GoalFlow update: templates, a stronger dashboard, and smoother planning
This release introduces reusable goal templates, a more focused dashboard, template-based goal creation, backed template caching, and backend fixes that improve reliability.
We’ve shipped a substantial GoalFlow update focused on planning speed, dashboard clarity, and backend reliability.
What’s new in this release
Goal templates
You can now work with reusable goal templates instead of creating every structure from scratch.
What this brings:
- reusable templates for common goal formats
- optional subtasks inside each template
- support for categories, duration, goal type, and featured templates
- public template access for the product experience
Why it matters:
Templates make repeatable planning much faster. Instead of rebuilding the same goal structure every time, you can start from a prepared blueprint and adjust only what is unique for the current case.
Create goals from templates
Goal creation now supports template-based setup.
Result:
- faster goal creation for recurring workflows
- better consistency in how goals are structured
- easier onboarding for users who want a ready-made starting point
This is especially useful for personal routines, recurring work patterns, and team processes that follow a known structure.

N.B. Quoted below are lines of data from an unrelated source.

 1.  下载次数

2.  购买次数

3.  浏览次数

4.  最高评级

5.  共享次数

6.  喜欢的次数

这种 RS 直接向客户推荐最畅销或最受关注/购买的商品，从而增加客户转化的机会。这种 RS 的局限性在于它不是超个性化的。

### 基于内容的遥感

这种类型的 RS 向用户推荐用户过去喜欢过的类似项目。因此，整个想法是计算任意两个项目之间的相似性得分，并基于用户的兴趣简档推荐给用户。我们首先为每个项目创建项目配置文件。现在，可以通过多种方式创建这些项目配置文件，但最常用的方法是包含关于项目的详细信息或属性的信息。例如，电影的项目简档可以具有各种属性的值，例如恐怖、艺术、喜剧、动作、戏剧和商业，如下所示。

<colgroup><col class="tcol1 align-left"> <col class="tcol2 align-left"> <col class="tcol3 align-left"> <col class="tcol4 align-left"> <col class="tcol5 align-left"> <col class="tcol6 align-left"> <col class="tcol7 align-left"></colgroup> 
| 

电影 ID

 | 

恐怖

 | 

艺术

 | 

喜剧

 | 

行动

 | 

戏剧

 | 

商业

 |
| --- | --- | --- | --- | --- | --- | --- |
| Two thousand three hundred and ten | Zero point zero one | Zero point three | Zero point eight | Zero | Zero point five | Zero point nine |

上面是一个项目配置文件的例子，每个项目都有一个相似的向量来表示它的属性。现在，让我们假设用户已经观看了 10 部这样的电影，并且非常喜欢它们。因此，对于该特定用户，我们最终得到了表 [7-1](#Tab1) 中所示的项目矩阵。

More action-oriented dashboard
The dashboard has been redesigned to help users focus on the next useful action instead of scanning a generic overview.
New dashboard highlights:
- clearer summary cards for total, active, overdue, due soon, shared, and stalled goals
- dedicated sections for Goals overdue and Due this week
- visibility into Recently commented goals
- a separate view of Shared with me goals
- a Stalled goals block to surface items that may need momentum again
- tighter layout with less empty space and stronger content hierarchy
UX improvements:
- large unused side space was reduced
- the layout now feels denser and more practical
- quick access actions were simplified into a more compact format
Faster template reads with Redis caching
We added Redis cache-aside behavior for public goal template reads.
What changed:
- templates are first requested from Redis
- if cache is empty, data is loaded from PostgreSQL
- successful reads are written back into Redis
- cache is invalidated after template create, update, or delete operations
- cache events are logged for visibility, including hit, miss, write, and invalidation
Why it’s useful:
This improves responsiveness for template-heavy reads while keeping PostgreSQL as the source of truth.

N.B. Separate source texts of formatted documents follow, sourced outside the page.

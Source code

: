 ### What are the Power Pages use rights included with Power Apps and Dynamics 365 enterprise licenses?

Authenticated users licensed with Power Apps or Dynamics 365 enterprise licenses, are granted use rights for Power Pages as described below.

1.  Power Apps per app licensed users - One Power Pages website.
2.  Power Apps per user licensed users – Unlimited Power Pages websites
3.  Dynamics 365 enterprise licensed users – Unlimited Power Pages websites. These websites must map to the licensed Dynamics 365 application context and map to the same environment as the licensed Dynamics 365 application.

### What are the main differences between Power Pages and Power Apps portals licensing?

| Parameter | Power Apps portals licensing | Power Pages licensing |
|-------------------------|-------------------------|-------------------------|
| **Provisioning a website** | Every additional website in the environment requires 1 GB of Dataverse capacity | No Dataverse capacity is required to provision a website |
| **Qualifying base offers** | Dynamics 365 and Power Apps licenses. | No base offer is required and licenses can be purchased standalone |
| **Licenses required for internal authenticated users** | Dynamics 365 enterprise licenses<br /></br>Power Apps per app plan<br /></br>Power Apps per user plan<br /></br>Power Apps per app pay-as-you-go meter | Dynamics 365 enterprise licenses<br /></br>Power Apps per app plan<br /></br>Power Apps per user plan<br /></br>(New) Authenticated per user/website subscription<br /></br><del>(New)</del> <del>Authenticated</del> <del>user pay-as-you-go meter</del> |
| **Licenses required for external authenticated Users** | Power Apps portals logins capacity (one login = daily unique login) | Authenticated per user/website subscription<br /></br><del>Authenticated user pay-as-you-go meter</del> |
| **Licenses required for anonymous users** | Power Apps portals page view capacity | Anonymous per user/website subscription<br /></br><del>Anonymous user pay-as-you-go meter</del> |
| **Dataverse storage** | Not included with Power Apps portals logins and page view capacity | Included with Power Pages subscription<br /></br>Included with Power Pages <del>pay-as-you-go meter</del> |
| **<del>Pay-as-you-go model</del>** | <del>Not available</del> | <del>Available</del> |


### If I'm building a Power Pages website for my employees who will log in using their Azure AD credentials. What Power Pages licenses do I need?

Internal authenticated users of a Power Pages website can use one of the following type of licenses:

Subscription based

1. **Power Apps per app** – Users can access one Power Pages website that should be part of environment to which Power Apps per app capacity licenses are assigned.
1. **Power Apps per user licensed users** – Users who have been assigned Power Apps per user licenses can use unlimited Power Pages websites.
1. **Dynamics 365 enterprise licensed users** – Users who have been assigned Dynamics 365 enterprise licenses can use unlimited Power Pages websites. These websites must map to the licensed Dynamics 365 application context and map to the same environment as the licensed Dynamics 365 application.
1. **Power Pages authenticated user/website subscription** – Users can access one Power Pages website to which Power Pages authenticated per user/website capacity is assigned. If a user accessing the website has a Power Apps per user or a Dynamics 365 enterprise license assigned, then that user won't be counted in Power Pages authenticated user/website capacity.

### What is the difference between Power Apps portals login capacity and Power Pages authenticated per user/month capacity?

Reliability fixes in the backend
Several backend issues discovered during rollout were fixed.
Resolved:
- import error in the goal templates route
- route wiring and configuration updates needed for the new template system
These fixes make deployment smoother and reduce startup and migration friction.
Summary
This release makes GoalFlow faster to set up, easier to navigate, and more reliable behind the scenes. Goal templates reduce repeated manual work, the dashboard is more useful as a real work center, and backend caching plus migration fixes improve stability for the new system.